Warburg was accustomed to layering over his uneasiness with the business of cigarettes, and he did that now. Lionni declined his offer with a snap of his head. Waving away the match, Warburg said, “How?”

Lionni snorted. “
Afifyor
.”

Warburg waited.

Lionni said, “The Pope.”

“The Pope helps Nazis escape?”

“Of course. He is a Nazi himself.”

“That’s not true, Jocko.”

“A friend of Nazis. There are German criminals on Vatican premises all across Rome. Places exempt from being searched. The Germans approach the Red Cross for displaced person visas with identity papers stamped by the Pontifical Commission.” Lionni produced a sheaf of papers from his coat and spread the sheets on the table, smoothing creases with the same deliberation that had marked his display of the railroad map at their first meeting. Warburg had been brought here, he realized, to be shown this. He leaned forward. Lionni’s nubby fingers poked the papers as he spoke—here, here, here. What Warburg saw was a list:

 

Jesuit Academy, Via Borgia 6, Slovenian
Franciscan Monastery of the Holy Spirit, Via Sicilia
Illirici Foundation: Collegium Illiricum, Croatian
Collegium Orientale, Via Carlo Alberto 7, Slovenian
Pontificio Collegio Croato di San Girolamo, Croatian
Santa Maria dell’Anima, Piazza Navona, Austro-German

 

Another page held a list of names:

 

Ante Vujovic, Minister of Defense, Croatia
Lazar Socic, Police Chief, Zagreb
Dr. Stefan Pujak, Director, Krajina Institute
Eng Valiljevic, Commerce Minister, Croatia
Marislav Petrovic, SS Formation, Croatia
Dr. Boris Miladic, Chief of Police, Sarajevo
Jusuf Kosovac, Ustashe assassin
Rev. Slobodan Vukas, Sisak
Isa Noljetinac, Chief of Police, Pristina
Dr. Dimitrije Najdanovic, University of Dubrovnik
Dr. Hefer, Deputy to Ante Pavelic
Rev. Krunoslav Draganovic, Director of Resettlement

 

Warburg looked up at Lionni. “These are Slavic names.”

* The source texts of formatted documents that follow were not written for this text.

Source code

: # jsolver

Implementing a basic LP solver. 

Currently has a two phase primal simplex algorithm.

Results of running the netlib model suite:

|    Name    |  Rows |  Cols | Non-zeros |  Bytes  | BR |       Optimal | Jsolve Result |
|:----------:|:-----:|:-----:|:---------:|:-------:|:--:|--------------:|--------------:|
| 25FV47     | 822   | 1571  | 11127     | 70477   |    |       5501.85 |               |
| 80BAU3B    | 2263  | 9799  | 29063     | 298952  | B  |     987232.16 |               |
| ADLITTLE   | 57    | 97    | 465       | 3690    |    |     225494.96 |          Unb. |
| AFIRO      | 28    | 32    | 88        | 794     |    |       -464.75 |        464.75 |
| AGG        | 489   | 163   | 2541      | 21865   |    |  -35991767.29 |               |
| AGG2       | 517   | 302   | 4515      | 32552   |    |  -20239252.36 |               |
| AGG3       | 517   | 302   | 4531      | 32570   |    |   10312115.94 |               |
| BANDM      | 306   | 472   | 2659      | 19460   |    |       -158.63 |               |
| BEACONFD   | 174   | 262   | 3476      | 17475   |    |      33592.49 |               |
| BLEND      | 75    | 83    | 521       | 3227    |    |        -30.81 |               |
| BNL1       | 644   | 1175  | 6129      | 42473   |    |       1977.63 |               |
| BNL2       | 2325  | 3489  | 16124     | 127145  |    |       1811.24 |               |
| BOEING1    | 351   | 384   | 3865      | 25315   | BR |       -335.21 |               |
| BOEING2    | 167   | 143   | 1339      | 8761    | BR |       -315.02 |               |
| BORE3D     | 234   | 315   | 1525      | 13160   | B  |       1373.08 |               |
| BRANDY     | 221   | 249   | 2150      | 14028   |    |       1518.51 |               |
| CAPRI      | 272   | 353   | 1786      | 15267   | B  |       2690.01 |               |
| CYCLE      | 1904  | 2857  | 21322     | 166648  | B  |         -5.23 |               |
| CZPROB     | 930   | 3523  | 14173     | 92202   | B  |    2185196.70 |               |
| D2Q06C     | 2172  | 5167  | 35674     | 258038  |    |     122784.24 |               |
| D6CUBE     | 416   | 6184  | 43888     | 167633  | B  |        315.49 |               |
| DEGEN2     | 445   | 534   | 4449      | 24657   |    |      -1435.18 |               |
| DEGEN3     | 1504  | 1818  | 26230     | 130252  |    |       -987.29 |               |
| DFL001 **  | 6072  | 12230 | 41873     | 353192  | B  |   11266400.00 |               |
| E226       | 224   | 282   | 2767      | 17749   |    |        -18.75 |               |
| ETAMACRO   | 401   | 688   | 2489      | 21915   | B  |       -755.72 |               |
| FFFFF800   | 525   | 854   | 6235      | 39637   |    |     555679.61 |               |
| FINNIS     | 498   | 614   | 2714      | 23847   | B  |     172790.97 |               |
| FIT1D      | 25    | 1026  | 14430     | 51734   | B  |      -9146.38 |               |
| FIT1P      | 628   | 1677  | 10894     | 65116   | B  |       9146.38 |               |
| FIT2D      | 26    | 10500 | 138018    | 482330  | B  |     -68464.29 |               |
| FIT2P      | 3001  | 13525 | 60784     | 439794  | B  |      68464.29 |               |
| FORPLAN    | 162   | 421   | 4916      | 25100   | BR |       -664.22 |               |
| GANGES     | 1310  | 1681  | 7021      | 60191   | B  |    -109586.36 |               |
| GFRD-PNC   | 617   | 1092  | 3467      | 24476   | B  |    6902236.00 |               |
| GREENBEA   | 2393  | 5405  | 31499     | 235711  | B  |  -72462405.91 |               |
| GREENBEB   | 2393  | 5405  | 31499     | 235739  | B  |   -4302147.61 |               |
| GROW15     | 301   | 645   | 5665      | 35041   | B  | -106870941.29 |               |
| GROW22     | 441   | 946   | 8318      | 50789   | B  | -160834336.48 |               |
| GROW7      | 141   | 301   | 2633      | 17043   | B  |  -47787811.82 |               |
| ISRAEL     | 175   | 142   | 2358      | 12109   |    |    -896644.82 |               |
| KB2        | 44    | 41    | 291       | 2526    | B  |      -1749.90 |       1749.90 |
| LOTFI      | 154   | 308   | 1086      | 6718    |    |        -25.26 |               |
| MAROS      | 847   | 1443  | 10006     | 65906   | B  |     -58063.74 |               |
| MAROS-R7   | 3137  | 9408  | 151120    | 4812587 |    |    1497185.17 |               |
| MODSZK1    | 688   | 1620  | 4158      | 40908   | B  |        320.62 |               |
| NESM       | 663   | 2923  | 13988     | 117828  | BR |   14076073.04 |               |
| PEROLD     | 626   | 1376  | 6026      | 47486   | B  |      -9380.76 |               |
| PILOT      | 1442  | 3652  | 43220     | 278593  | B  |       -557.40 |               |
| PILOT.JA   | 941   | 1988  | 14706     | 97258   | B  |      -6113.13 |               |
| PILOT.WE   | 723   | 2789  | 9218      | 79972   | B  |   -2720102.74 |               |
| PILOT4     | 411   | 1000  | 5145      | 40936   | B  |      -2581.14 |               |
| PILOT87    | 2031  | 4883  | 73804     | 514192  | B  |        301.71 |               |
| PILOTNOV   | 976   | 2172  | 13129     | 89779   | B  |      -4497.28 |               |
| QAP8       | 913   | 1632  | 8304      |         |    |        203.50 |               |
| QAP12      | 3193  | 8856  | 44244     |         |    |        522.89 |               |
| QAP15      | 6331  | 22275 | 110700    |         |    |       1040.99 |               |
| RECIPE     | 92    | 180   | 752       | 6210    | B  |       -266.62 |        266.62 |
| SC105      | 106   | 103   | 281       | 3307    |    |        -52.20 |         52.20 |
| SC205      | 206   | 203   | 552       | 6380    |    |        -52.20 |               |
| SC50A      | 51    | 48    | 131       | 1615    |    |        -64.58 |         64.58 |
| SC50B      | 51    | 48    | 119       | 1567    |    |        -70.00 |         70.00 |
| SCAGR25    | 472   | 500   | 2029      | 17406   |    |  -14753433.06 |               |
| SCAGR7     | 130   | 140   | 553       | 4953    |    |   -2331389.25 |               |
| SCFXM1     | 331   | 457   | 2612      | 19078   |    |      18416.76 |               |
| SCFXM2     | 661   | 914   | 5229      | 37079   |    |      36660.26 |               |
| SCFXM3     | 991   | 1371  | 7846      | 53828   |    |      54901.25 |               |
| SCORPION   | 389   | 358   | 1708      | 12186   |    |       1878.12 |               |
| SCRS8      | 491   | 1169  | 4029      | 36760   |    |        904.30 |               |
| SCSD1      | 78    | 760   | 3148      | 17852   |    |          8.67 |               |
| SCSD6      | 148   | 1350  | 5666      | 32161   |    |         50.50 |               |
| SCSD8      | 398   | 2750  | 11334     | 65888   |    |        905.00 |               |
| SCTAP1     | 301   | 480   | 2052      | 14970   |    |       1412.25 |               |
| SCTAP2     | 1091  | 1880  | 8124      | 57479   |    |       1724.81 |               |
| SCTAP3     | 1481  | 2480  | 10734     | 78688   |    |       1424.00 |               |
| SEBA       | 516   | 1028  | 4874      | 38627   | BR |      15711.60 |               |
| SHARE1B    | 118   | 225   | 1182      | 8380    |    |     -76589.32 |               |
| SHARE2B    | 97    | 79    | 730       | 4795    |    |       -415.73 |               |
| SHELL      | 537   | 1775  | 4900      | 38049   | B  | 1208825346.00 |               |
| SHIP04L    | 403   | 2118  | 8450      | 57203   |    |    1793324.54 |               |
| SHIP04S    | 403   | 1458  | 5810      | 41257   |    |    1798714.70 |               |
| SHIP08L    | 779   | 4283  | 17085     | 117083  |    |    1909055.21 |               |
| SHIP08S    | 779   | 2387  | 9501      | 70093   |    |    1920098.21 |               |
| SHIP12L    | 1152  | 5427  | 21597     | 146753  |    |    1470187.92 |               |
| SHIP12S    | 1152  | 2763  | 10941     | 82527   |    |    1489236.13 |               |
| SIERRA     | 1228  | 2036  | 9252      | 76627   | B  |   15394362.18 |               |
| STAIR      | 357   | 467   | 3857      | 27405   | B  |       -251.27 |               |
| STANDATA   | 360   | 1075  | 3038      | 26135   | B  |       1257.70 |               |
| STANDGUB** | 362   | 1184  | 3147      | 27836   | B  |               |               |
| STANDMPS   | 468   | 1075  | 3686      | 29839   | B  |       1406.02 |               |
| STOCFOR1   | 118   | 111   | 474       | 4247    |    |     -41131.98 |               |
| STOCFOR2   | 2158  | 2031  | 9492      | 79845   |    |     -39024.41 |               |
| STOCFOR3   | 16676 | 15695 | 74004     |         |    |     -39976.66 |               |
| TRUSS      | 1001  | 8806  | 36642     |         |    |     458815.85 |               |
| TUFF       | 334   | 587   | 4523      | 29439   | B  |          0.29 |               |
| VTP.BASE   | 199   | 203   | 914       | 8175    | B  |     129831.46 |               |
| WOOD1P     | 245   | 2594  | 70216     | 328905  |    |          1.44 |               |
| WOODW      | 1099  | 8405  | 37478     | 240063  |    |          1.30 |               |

“Known criminals from Yugoslavia. All at present guests of the Holy See in Rome. Here in Rome. Now.”

“You said Germans.”

“I said Germans receive false identities from the Vatican. We are working on the German identities. They forgo the name Hans.”

“You said the Pontifical Commission. Which commission?”

“Pontificia Commissione di Assistenza.”

Warburg reined in the rhythm of his own breathing: Kevin Deane’s commission. “Why would the Pontifical Commission help Nazi war criminals to escape?”

“They are not war criminals. They are ‘anti-Communist heroes.’ And not all of them seek to escape. Some are waiting to return. Waiting in Rome to be restored, in Croatia, for example. No need as yet for new identities. Proud men. The Pope believes a Catholic regime is coming soon to Zagreb. The Pope makes it come. To defeat the Bolshevik Tito. So Croatian heroes sit quietly, for example”—Lionni poked the page—“here in the Monastery of the Holy Spirit. Headquarters of a new Catholic Croatia.”

“Holy Spirit, on Via Sicilia? Wasn’t that Padre Antonio? Your friend?”

“Yes. It was from him we began to learn what was happening. He was forced out of Holy Spirit. The French nuns were replaced by Croatian friars.” Lionni slapped the table, the pages jumped. “Do you know what happened to Jews in Croatia?”

“I know it was bad. The death camp at Jasenovac. But we see few refugees from Croatia.”

“You know why.”

Warburg did know, although not until that moment.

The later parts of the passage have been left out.